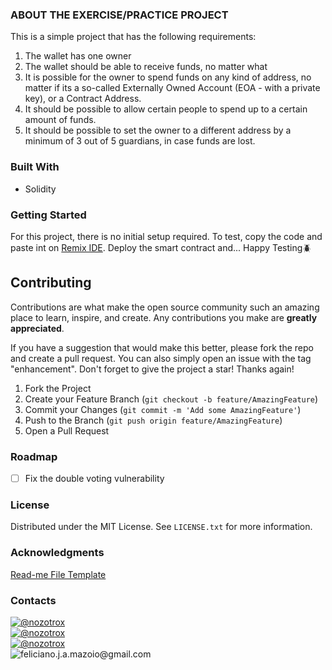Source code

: <!-- REQUIREMENTS -->
### ABOUT THE EXERCISE/PRACTICE PROJECT
This is a simple project that has the following requirements:
1. The wallet has one owner
2. The wallet should be able to receive funds, no matter what
3. It is possible for the owner to spend funds on any kind of address, no matter if its a so-called Externally Owned Account (EOA - with a private key), or a Contract Address.
4. It should be possible to allow certain people to spend up to a certain amount of funds.
5. It should be possible to set the owner to a different address by a minimum of 3 out of 5 guardians, in case funds are lost.


<!-- BUILT WITH -->
### Built With
* Solidity


<!-- GETTING STARTED -->
### Getting Started
For this project, there is no initial setup required. To test, copy the code and paste int on [Remix IDE](https://remix.ethereum.org/). Deploy the smart contract and... Happy Testing🪲


<!-- CONTACT -->
## Contributing

Contributions are what make the open source community such an amazing place to learn, inspire, and create. Any contributions you make are **greatly appreciated**.

If you have a suggestion that would make this better, please fork the repo and create a pull request. You can also simply open an issue with the tag "enhancement".
Don't forget to give the project a star! Thanks again!

1. Fork the Project
2. Create your Feature Branch (`git checkout -b feature/AmazingFeature`)
3. Commit your Changes (`git commit -m 'Add some AmazingFeature'`)
4. Push to the Branch (`git push origin feature/AmazingFeature`)
5. Open a Pull Request

### Roadmap
- [ ] Fix the double voting vulnerability

<!-- License -->
### License
Distributed under the MIT License. See `LICENSE.txt` for more information.


### Acknowledgments
[Read-me File Template](https://github.com/othneildrew/Best-README-Template/blob/master/README.md?plain=1)


### Contacts
[![@nozotrox][Twitter-badge]](https://twitter.com/nozotrox)   
[![@nozotrox][Github-badge]](https://github.com/nozotrox)  
[![@nozotrox][LinkedIn-badge]](http://www.linkedin.com/in/feliciano-jr-mazoio)   
![feliciano.j.a.mazoio@gmail.com][Gmail-badge]



[Twitter-badge]:https://img.shields.io/badge/Twitter-1DA1F2?style=social&logo=twitter&logoColor=blue&label=@nozotrox
[Github-badge]:https://img.shields.io/badge/GitHub-100000?style=social&logo=github&label=nozotrox&logoColor=#242424
[LinkedIn-badge]:https://img.shields.io/badge/LinkedIn-0077B5?style=social&logo=linkedin&label=Feliciano_Mazoio&logoColor=blue
[Gmail-badge]:https://img.shields.io/badge/Gmail-D14836?style=social&logo=gmail&label=feliciano.j.a.mazoio@gmail.com&logoColor=red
------------------------------
* [WHAT YOU NEED TO DO] Show me every line of the entries above that holds "should".

* [THE ANSWER]
2. The wallet should be able to receive funds, no matter what
4. It should be possible to allow certain people to spend up to a certain amount of funds.
5. It should be possible to set the owner to a different address by a minimum of 3 out of 5 guardians, in case funds are lost.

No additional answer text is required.